● Exercise goal:
Return only those lines of the listing that hold the word "with".

● Dataset excerpts:
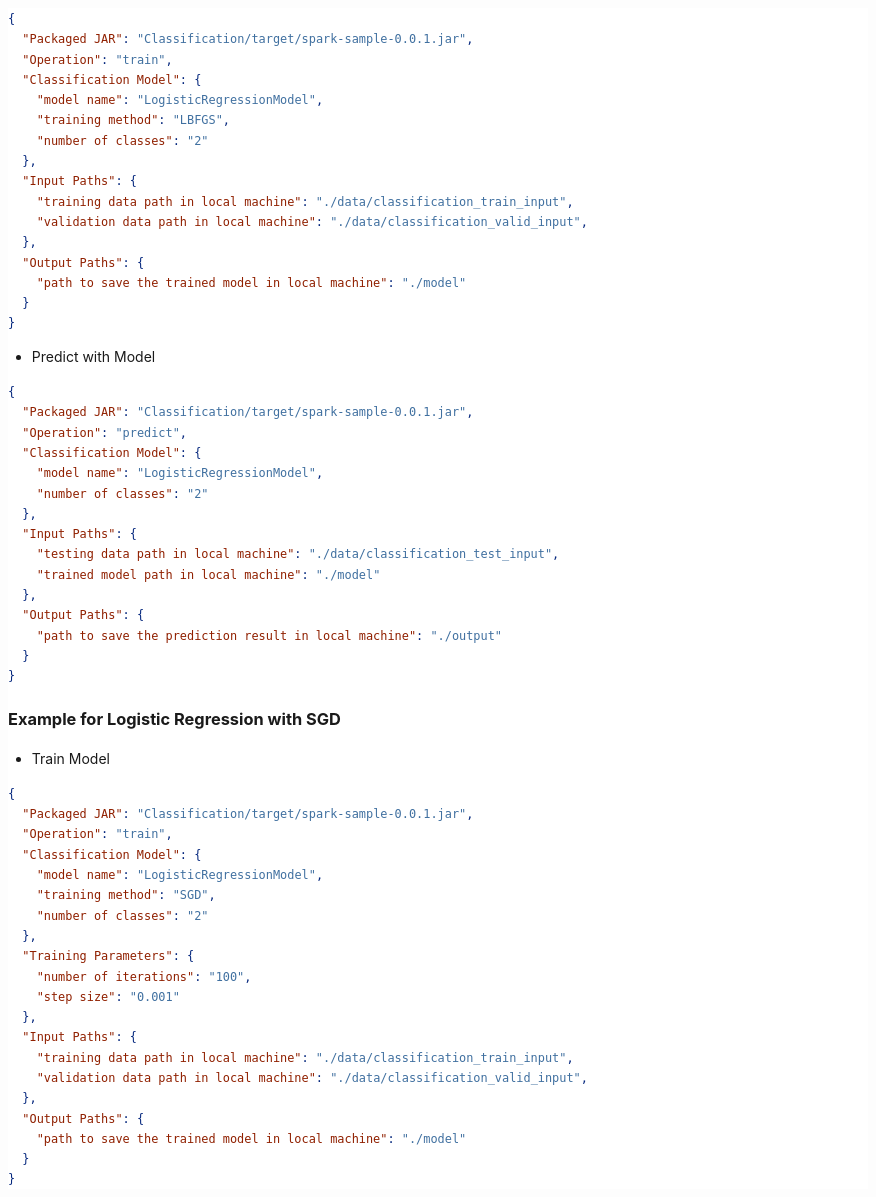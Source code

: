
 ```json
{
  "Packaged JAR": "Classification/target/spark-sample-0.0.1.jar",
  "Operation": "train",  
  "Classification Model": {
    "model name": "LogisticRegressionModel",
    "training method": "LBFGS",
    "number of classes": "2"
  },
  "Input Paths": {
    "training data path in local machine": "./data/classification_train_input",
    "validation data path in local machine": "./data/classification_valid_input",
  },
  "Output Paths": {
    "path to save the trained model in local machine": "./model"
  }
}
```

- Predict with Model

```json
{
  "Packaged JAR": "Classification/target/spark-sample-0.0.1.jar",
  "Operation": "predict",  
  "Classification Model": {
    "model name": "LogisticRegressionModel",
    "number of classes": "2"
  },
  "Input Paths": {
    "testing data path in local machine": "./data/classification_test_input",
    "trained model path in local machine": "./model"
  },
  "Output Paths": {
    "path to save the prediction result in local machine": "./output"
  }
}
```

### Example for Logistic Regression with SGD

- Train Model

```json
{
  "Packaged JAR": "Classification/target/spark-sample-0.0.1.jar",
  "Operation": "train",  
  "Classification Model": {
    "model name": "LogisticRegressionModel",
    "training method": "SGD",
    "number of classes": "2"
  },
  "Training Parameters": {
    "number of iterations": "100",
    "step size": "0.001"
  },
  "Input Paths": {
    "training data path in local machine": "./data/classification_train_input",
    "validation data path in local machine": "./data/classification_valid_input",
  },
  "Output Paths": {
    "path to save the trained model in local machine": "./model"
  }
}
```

--

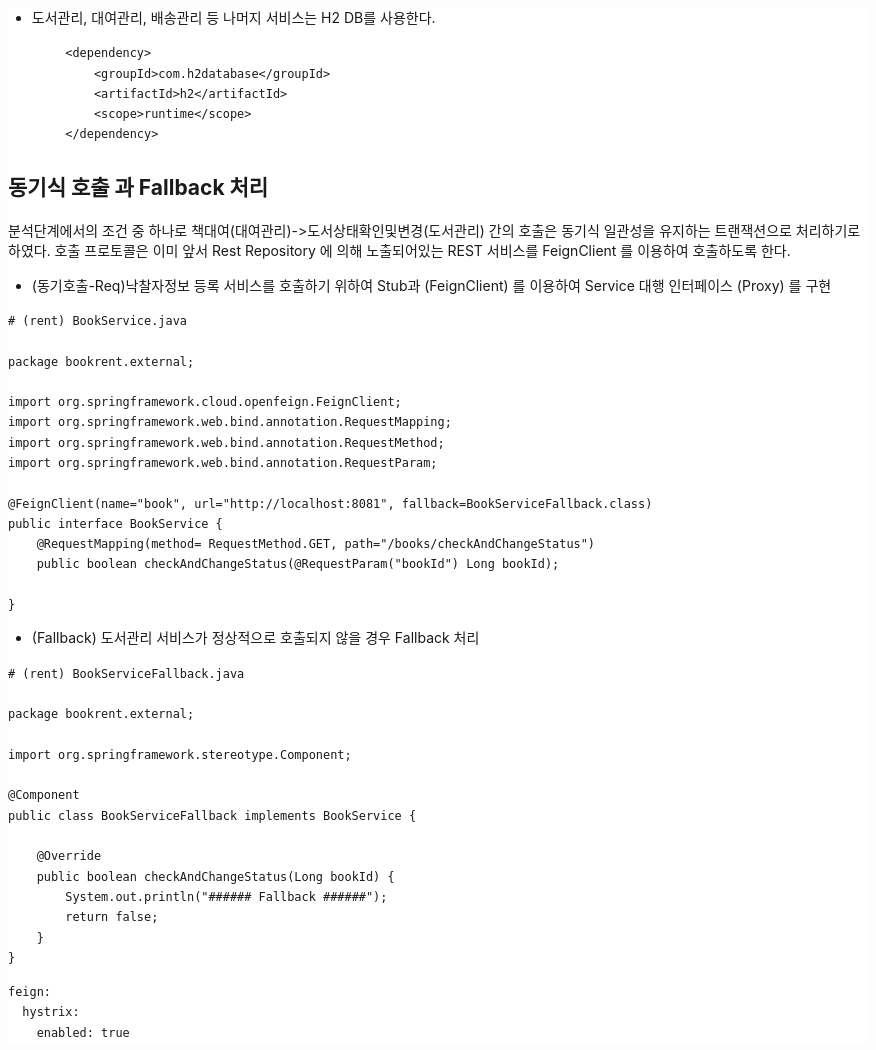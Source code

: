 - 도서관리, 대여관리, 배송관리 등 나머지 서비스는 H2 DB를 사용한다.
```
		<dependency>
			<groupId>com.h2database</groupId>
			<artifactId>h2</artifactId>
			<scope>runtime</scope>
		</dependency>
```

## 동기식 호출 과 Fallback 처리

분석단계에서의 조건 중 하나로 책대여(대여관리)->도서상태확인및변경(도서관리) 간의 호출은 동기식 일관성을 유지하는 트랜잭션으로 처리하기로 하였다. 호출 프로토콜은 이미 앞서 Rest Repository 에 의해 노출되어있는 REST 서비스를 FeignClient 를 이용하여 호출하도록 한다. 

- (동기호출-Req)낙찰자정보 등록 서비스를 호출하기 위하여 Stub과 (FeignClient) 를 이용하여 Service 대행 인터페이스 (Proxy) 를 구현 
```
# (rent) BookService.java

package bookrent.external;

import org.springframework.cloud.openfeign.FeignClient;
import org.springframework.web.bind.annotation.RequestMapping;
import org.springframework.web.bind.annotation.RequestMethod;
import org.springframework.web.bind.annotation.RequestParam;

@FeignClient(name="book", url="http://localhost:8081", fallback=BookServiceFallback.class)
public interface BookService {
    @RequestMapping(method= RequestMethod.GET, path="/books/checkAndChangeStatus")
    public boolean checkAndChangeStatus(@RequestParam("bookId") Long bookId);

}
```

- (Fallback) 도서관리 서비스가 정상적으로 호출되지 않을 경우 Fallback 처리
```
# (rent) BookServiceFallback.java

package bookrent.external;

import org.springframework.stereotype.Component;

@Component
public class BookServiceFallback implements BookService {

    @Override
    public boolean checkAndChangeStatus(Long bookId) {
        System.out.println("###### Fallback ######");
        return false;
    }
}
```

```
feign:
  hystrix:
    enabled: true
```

--

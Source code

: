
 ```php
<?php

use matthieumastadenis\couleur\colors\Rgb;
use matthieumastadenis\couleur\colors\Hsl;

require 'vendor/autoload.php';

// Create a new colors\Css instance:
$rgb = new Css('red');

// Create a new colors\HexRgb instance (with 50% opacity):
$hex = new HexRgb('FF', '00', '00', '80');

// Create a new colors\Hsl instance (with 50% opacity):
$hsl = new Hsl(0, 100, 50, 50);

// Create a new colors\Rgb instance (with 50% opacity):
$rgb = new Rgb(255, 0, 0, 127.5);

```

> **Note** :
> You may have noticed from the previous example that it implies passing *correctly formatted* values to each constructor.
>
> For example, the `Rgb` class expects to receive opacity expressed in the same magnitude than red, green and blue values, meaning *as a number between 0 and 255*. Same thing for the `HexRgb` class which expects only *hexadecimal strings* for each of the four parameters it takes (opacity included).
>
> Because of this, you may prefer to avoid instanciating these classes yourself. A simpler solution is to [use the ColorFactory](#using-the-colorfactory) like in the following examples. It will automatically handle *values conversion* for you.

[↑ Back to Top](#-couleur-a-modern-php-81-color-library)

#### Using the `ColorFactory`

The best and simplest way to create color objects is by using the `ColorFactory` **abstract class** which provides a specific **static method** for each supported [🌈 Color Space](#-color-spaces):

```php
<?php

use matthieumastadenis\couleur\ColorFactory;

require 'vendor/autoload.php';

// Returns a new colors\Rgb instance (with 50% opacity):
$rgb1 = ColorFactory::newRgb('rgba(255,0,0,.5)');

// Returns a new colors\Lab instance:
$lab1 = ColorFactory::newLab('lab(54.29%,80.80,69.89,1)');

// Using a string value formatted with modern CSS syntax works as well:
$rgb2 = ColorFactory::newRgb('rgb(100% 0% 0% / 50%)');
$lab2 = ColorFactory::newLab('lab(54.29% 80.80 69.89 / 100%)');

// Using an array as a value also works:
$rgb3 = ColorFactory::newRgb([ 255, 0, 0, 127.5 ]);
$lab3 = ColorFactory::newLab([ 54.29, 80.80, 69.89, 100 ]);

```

● Completed exercise:
- Predict with Model
### Example for Logistic Regression with SGD
// Create a new colors\HexRgb instance (with 50% opacity):
// Create a new colors\Hsl instance (with 50% opacity):
// Create a new colors\Rgb instance (with 50% opacity):
// Returns a new colors\Rgb instance (with 50% opacity):
// Using a string value formatted with modern CSS syntax works as well:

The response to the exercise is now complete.